Your answer must be the records below, printed exactly.

Saved entries
━━━

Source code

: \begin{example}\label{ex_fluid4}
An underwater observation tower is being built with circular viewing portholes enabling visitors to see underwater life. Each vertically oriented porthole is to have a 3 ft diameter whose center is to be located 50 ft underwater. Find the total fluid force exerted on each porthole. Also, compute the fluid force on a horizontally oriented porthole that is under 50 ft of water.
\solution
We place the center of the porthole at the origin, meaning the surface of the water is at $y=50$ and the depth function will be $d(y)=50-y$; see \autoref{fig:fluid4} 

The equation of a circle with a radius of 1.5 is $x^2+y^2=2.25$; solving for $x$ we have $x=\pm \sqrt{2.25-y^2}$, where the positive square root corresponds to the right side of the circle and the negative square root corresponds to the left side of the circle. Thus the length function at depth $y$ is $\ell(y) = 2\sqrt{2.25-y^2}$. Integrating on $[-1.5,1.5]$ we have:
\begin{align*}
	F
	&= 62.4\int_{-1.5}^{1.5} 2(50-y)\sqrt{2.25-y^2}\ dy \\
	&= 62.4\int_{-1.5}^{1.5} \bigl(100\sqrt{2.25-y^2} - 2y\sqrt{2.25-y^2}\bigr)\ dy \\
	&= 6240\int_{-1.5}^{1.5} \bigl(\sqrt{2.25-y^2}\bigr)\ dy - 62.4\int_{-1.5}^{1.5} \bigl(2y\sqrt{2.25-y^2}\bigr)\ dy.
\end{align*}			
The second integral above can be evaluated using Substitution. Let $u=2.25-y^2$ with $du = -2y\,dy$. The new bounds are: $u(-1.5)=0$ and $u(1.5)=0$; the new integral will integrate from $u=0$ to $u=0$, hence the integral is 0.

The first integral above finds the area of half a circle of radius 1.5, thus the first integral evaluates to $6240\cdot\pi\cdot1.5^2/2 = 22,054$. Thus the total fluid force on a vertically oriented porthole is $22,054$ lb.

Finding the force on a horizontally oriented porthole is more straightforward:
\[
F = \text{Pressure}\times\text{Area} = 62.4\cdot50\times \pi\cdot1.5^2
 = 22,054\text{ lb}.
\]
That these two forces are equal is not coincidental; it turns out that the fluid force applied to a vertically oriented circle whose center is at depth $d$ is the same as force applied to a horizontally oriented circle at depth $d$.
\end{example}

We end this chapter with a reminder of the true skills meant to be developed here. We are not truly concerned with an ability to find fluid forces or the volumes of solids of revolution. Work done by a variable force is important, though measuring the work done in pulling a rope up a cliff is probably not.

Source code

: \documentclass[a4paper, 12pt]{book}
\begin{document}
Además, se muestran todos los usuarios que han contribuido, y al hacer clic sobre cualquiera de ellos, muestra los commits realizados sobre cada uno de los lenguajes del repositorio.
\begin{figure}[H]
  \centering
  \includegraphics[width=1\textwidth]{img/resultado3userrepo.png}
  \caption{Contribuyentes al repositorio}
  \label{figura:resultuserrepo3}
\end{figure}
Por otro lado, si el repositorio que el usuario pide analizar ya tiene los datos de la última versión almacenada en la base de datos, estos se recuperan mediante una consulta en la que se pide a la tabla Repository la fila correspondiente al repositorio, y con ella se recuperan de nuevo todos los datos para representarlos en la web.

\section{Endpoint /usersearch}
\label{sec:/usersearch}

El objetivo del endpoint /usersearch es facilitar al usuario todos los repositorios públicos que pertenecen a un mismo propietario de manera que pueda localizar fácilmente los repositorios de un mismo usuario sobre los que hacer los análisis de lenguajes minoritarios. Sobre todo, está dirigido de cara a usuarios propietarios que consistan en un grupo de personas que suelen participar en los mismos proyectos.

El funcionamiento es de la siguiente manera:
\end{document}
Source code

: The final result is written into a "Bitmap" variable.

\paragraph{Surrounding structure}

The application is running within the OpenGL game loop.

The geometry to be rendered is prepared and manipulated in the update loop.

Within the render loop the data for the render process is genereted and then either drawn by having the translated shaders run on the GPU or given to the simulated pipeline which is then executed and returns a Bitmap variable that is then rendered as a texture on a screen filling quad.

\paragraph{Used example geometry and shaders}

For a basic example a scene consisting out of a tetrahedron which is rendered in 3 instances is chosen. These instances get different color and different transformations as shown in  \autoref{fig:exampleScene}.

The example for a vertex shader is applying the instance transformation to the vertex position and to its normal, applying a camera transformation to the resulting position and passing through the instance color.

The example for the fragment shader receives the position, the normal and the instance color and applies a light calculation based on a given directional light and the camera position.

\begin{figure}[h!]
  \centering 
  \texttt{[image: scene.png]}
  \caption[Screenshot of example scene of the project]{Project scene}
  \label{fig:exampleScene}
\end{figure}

━━━

Written reply ::
Source code

: \begin{example}\label{ex_fluid4}
An underwater observation tower is being built with circular viewing portholes enabling visitors to see underwater life. Each vertically oriented porthole is to have a 3 ft diameter whose center is to be located 50 ft underwater. Find the total fluid force exerted on each porthole. Also, compute the fluid force on a horizontally oriented porthole that is under 50 ft of water.
\solution
We place the center of the porthole at the origin, meaning the surface of the water is at $y=50$ and the depth function will be $d(y)=50-y$; see \autoref{fig:fluid4} 

The equation of a circle with a radius of 1.5 is $x^2+y^2=2.25$; solving for $x$ we have $x=\pm \sqrt{2.25-y^2}$, where the positive square root corresponds to the right side of the circle and the negative square root corresponds to the left side of the circle. Thus the length function at depth $y$ is $\ell(y) = 2\sqrt{2.25-y^2}$. Integrating on $[-1.5,1.5]$ we have:
\begin{align*}
	F
	&= 62.4\int_{-1.5}^{1.5} 2(50-y)\sqrt{2.25-y^2}\ dy \\
	&= 62.4\int_{-1.5}^{1.5} \bigl(100\sqrt{2.25-y^2} - 2y\sqrt{2.25-y^2}\bigr)\ dy \\
	&= 6240\int_{-1.5}^{1.5} \bigl(\sqrt{2.25-y^2}\bigr)\ dy - 62.4\int_{-1.5}^{1.5} \bigl(2y\sqrt{2.25-y^2}\bigr)\ dy.
\end{align*}			
The second integral above can be evaluated using Substitution. Let $u=2.25-y^2$ with $du = -2y\,dy$. The new bounds are: $u(-1.5)=0$ and $u(1.5)=0$; the new integral will integrate from $u=0$ to $u=0$, hence the integral is 0.

The first integral above finds the area of half a circle of radius 1.5, thus the first integral evaluates to $6240\cdot\pi\cdot1.5^2/2 = 22,054$. Thus the total fluid force on a vertically oriented porthole is $22,054$ lb.

Finding the force on a horizontally oriented porthole is more straightforward:
\[
F = \text{Pressure}\times\text{Area} = 62.4\cdot50\times \pi\cdot1.5^2
 = 22,054\text{ lb}.
\]
That these two forces are equal is not coincidental; it turns out that the fluid force applied to a vertically oriented circle whose center is at depth $d$ is the same as force applied to a horizontally oriented circle at depth $d$.
\end{example}

We end this chapter with a reminder of the true skills meant to be developed here. We are not truly concerned with an ability to find fluid forces or the volumes of solids of revolution. Work done by a variable force is important, though measuring the work done in pulling a rope up a cliff is probably not.

Source code

: \documentclass[a4paper, 12pt]{book}
\begin{document}
Además, se muestran todos los usuarios que han contribuido, y al hacer clic sobre cualquiera de ellos, muestra los commits realizados sobre cada uno de los lenguajes del repositorio.
\begin{figure}[H]
  \centering
  \includegraphics[width=1\textwidth]{img/resultado3userrepo.png}
  \caption{Contribuyentes al repositorio}
  \label{figura:resultuserrepo3}
\end{figure}
Por otro lado, si el repositorio que el usuario pide analizar ya tiene los datos de la última versión almacenada en la base de datos, estos se recuperan mediante una consulta en la que se pide a la tabla Repository la fila correspondiente al repositorio, y con ella se recuperan de nuevo todos los datos para representarlos en la web.

\section{Endpoint /usersearch}
\label{sec:/usersearch}

El objetivo del endpoint /usersearch es facilitar al usuario todos los repositorios públicos que pertenecen a un mismo propietario de manera que pueda localizar fácilmente los repositorios de un mismo usuario sobre los que hacer los análisis de lenguajes minoritarios. Sobre todo, está dirigido de cara a usuarios propietarios que consistan en un grupo de personas que suelen participar en los mismos proyectos.

El funcionamiento es de la siguiente manera:
\end{document}
Source code

: The final result is written into a "Bitmap" variable.

\paragraph{Surrounding structure}

The application is running within the OpenGL game loop.

The geometry to be rendered is prepared and manipulated in the update loop.

Within the render loop the data for the render process is genereted and then either drawn by having the translated shaders run on the GPU or given to the simulated pipeline which is then executed and returns a Bitmap variable that is then rendered as a texture on a screen filling quad.

\paragraph{Used example geometry and shaders}

For a basic example a scene consisting out of a tetrahedron which is rendered in 3 instances is chosen. These instances get different color and different transformations as shown in  \autoref{fig:exampleScene}.

The example for a vertex shader is applying the instance transformation to the vertex position and to its normal, applying a camera transformation to the resulting position and passing through the instance color.

The example for the fragment shader receives the position, the normal and the instance color and applies a light calculation based on a given directional light and the camera position.

\begin{figure}[h!]
  \centering 
  \texttt{[image: scene.png]}
  \caption[Screenshot of example scene of the project]{Project scene}
  \label{fig:exampleScene}
\end{figure}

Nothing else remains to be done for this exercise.